(Plain-text document sources)
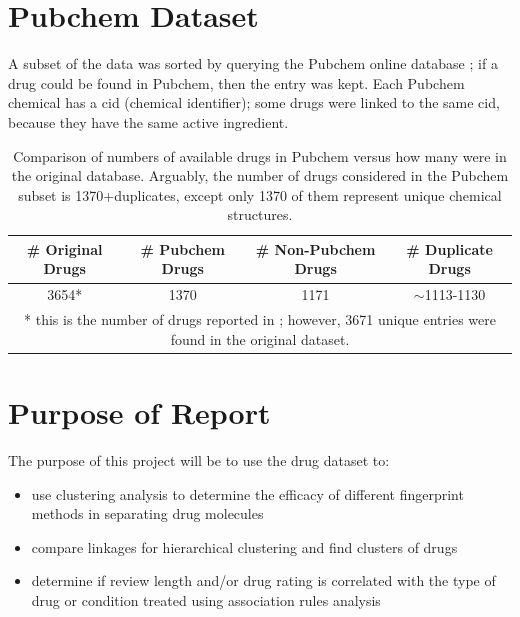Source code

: \documentclass[11pt]{article}
\begin{document}
\section{Pubchem Dataset}

A subset of the data was sorted by querying the Pubchem online database \cite{pubchem}; if a drug could be found in Pubchem, then the entry was kept. Each Pubchem chemical has a cid (chemical identifier); some drugs were linked to the same cid, because they have the same active ingredient. 

\begin{table}[H]
    \centering
    \begin{tabular}{cccc}
    \toprule
\textbf{\# Original Drugs} & \textbf{\# Pubchem Drugs} & \textbf{\# Non-Pubchem Drugs} & \textbf{\# Duplicate Drugs} \\
\midrule
3654* & 1370 & 1171 & $\sim$1113-1130 \\
\bottomrule
\multicolumn{4}{c}{\footnotesize{* this is the number of drugs reported in \cite{paper-analysis}; however, 3671 unique entries were found in the original dataset.}}
    \end{tabular}
    \caption{Comparison of numbers of available drugs in Pubchem versus how many were in the original database. Arguably, the number of drugs considered in the Pubchem subset is 1370+duplicates, except only 1370 of them represent unique chemical structures.}
    \label{drugs-table}
\end{table}




\section{Purpose of Report}

The purpose of this project will be to use the drug dataset to:
\begin{itemize}
    \item use clustering analysis to determine the efficacy of different fingerprint methods in separating drug molecules
    \item compare linkages for hierarchical clustering and find clusters of drugs
    \item determine if review length and/or drug rating is correlated with the type of drug or condition treated using association rules analysis 
\end{itemize}
\end{document}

_Problem to solve_. Each entry above must be repeated word for word, minus its images.

_Output of the task_.
Source code

: \documentclass[11pt]{article}
\begin{document}
\section{Pubchem Dataset}

A subset of the data was sorted by querying the Pubchem online database \cite{pubchem}; if a drug could be found in Pubchem, then the entry was kept. Each Pubchem chemical has a cid (chemical identifier); some drugs were linked to the same cid, because they have the same active ingredient. 

\begin{table}[H]
    \centering
    \begin{tabular}{cccc}
    \toprule
\textbf{\# Original Drugs} & \textbf{\# Pubchem Drugs} & \textbf{\# Non-Pubchem Drugs} & \textbf{\# Duplicate Drugs} \\
\midrule
3654* & 1370 & 1171 & $\sim$1113-1130 \\
\bottomrule
\multicolumn{4}{c}{\footnotesize{* this is the number of drugs reported in \cite{paper-analysis}; however, 3671 unique entries were found in the original dataset.}}
    \end{tabular}
    \caption{Comparison of numbers of available drugs in Pubchem versus how many were in the original database. Arguably, the number of drugs considered in the Pubchem subset is 1370+duplicates, except only 1370 of them represent unique chemical structures.}
    \label{drugs-table}
\end{table}




\section{Purpose of Report}

The purpose of this project will be to use the drug dataset to:
\begin{itemize}
    \item use clustering analysis to determine the efficacy of different fingerprint methods in separating drug molecules
    \item compare linkages for hierarchical clustering and find clusters of drugs
    \item determine if review length and/or drug rating is correlated with the type of drug or condition treated using association rules analysis 
\end{itemize}
\end{document}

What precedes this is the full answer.